§ **PROBLEM TO SOLVE**: Only lines that contain the word "docs" are to be returned from the data below.

§ **RECORDS PROVIDED**:
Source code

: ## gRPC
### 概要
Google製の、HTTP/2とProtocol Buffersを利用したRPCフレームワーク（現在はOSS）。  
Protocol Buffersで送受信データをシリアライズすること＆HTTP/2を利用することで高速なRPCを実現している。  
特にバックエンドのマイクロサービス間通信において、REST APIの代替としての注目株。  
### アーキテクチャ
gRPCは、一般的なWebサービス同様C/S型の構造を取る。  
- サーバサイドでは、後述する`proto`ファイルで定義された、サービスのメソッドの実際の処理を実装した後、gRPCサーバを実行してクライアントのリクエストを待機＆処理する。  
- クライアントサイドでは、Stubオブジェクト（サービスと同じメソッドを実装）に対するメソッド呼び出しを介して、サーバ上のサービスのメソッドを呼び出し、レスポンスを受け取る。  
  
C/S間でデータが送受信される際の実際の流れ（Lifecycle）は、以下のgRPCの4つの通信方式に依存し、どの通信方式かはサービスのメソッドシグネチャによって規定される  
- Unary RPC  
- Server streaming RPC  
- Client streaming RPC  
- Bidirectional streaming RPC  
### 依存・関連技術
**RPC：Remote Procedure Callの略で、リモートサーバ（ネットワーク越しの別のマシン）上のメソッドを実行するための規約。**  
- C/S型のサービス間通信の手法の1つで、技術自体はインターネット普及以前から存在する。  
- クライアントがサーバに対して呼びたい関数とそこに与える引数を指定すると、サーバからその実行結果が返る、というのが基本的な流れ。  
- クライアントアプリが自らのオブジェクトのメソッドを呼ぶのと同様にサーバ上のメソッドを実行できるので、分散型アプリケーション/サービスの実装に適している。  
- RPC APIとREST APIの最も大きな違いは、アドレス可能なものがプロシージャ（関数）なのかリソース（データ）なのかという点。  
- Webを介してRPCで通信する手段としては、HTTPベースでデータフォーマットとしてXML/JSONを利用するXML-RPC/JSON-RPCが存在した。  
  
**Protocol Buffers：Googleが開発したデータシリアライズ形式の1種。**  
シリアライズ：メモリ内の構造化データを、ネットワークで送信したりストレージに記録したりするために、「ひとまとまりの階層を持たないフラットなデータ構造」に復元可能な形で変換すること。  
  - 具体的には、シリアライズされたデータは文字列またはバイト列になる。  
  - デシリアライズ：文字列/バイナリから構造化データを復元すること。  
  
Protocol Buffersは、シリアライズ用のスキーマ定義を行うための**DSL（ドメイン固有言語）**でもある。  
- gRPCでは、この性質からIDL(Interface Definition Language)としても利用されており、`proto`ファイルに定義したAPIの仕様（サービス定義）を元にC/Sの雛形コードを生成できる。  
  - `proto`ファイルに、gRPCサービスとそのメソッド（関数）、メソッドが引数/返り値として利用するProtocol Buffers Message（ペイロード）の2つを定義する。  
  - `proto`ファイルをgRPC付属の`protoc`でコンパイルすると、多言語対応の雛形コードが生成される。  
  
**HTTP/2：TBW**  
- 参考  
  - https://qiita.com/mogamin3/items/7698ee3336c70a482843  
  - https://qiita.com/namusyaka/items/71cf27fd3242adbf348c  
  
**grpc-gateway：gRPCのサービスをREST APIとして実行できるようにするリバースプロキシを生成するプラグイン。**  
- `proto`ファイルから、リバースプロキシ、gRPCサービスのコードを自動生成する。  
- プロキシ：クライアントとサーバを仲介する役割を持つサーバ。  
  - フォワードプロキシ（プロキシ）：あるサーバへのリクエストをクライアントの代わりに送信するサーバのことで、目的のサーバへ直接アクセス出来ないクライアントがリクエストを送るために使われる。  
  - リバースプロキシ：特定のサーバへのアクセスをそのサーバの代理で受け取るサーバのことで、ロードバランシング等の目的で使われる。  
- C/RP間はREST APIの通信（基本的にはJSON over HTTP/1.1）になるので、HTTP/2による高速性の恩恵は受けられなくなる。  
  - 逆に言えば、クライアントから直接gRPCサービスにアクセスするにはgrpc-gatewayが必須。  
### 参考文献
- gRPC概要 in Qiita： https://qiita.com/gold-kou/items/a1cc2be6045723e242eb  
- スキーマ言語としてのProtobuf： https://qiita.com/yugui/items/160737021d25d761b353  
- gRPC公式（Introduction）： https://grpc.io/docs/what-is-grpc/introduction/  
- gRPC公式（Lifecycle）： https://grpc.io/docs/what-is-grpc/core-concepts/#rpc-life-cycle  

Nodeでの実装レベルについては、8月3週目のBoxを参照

§ **THE ANSWER**:
- gRPC公式（Introduction）： https://grpc.io/docs/what-is-grpc/introduction/  
- gRPC公式（Lifecycle）： https://grpc.io/docs/what-is-grpc/core-concepts/#rpc-life-cycle  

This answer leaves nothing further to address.